It’s distributed as a tarball.
Easy enough!
We can unpack it, and then perform setup by editing its main file netNglyc
(written in tsch
) by specifying the path to the unpacked dir.
Easy peazy.
And then we run the quick test and…
All the segfaults
What process is actually segfaulting?
The entry point into this program is a tsch
script that calls numerous additional awk
and tsch
files.
We have a few options we can try.
If kernel logging is enabled, then dmesg
logs might include the offender like the following.
[30590535.213144] how98_Linux[1560171]: segfault at 8000000 ip 00000000080744f7 sp 00000000ffb8a114 error 4 in how98_Linux[8048000+5a000]
A second option, assuming dmesg
doesn’t include this or doesn’t help, is to use strace
.
If you don’t have much experience with strace
and you work on Linux frequently, it’s very much worth your while to learn this tool.
We’re going to use it with -f
for “follow process forking” so we can see everything that ends up being called.
We’re also invoking it with -o
so we can write the output to a file and go through it.
strace -f -o /tmp/debugging ./netNglyc test/LEUK_RAT.fsa
And then look through the output:
grep SIGSEGV /tmp/debugging
Looking for SIGSEGV
will show us everywhere a segfault signal was handled.

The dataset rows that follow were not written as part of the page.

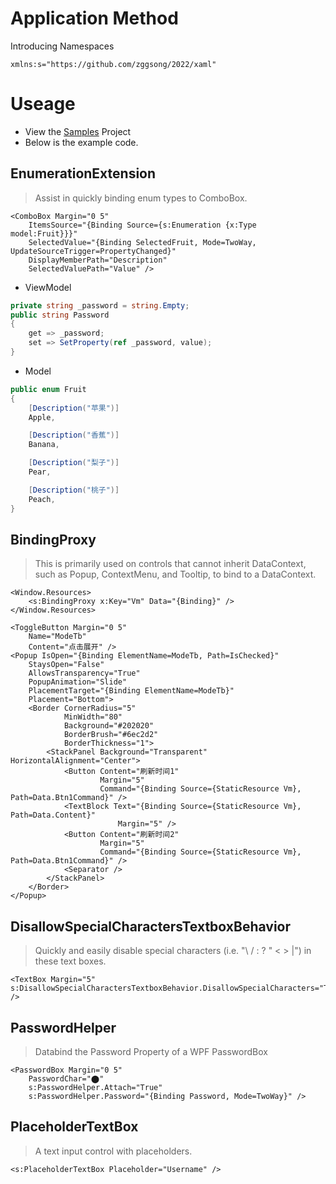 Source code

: ﻿# Application Method

Introducing Namespaces

```xaml
xmlns:s="https://github.com/zggsong/2022/xaml"
```

# Useage

- View the [Samples](../PracticalToolkit.WPF.Samples) Project
- Below is the example code.

## EnumerationExtension

> Assist in quickly binding enum types to ComboBox.

```xaml
<ComboBox Margin="0 5"
	ItemsSource="{Binding Source={s:Enumeration {x:Type  model:Fruit}}}"
	SelectedValue="{Binding SelectedFruit, Mode=TwoWay, UpdateSourceTrigger=PropertyChanged}"
	DisplayMemberPath="Description"
	SelectedValuePath="Value" />
```

- ViewModel

```csharp
private string _password = string.Empty;
public string Password
{
    get => _password;
    set => SetProperty(ref _password, value);
}
```


- Model

```csharp
public enum Fruit
{
    [Description("苹果")]
    Apple,

    [Description("香蕉")]
    Banana,

    [Description("梨子")]
    Pear,

    [Description("桃子")]
    Peach,
}
```

## BindingProxy

> This is primarily used on controls that cannot inherit DataContext, such as Popup, ContextMenu, and Tooltip, to bind to a DataContext.

```xaml
<Window.Resources>
    <s:BindingProxy x:Key="Vm" Data="{Binding}" />
</Window.Resources>
```

```xaml
<ToggleButton Margin="0 5"
    Name="ModeTb"
    Content="点击展开" />
<Popup IsOpen="{Binding ElementName=ModeTb, Path=IsChecked}"
    StaysOpen="False"
    AllowsTransparency="True"
    PopupAnimation="Slide"
    PlacementTarget="{Binding ElementName=ModeTb}"
    Placement="Bottom">
    <Border CornerRadius="5"
            MinWidth="80"
            Background="#202020"
            BorderBrush="#6ec2d2"
            BorderThickness="1">
        <StackPanel Background="Transparent" HorizontalAlignment="Center">
            <Button Content="刷新时间1"
                    Margin="5"
                    Command="{Binding Source={StaticResource Vm}, Path=Data.Btn1Command}" />
            <TextBlock Text="{Binding Source={StaticResource Vm}, Path=Data.Content}"
                        Margin="5" />
            <Button Content="刷新时间2"
                    Margin="5"
                    Command="{Binding Source={StaticResource Vm}, Path=Data.Btn1Command}" />
            <Separator />
        </StackPanel>
    </Border>
</Popup>
```

## DisallowSpecialCharactersTextboxBehavior

> Quickly and easily disable special characters (i.e. "\ / : ? " < > |") in these text boxes.

```xaml
<TextBox Margin="5" s:DisallowSpecialCharactersTextboxBehavior.DisallowSpecialCharacters="True" />
```

## PasswordHelper

> Databind the Password Property of a WPF PasswordBox

```xaml
<PasswordBox Margin="0 5"
    PasswordChar="⬤"
    s:PasswordHelper.Attach="True"
    s:PasswordHelper.Password="{Binding Password, Mode=TwoWay}" />
```

## PlaceholderTextBox

> A text input control with placeholders.

```xaml
<s:PlaceholderTextBox Placeholder="Username" />
```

We’ll hopefully see lines like the following, where the left-most integer is the PID of the process.
1560785 +++ killed by SIGSEGV (core dumped) +++
Now we can grep for both the PID and the execve
syscall1 to see what program was launched.
grep 1560785 /tmp/debugging | grep exec
Lo and behold:
1560785 execve("/mnt/home/cchandler/ceph/Programs/netNglyc-1.0-broken/how/how98_Linux", ["/mnt/home/cchandler/ceph/Program"...], [/* 89 vars */]) = 0
Exploring the target
We have our culprit.
It’s whatever how98_Linux
is.
First question: what exactly is it?
$ file how98_Linux
how98_Linux: ELF 32-bit LSB executable, Intel 80386, version 1 (SYSV), statically linked, for GNU/Linux 2.0.0, stripped
Oh. So the thing crashing is an old statically linked binary that’s been fully stripped2.
A quick run of nm
will confirm the awful truth and yield the same result.
$nm how98_Linux
nm: how98_Linux: no symbols
So let’s quickly recap what we learned:
- We have a 32-bit ELF binary
- Statically linked with glibc
- Against Linux ABI 2.0.0 (for the record: that’s from 1996)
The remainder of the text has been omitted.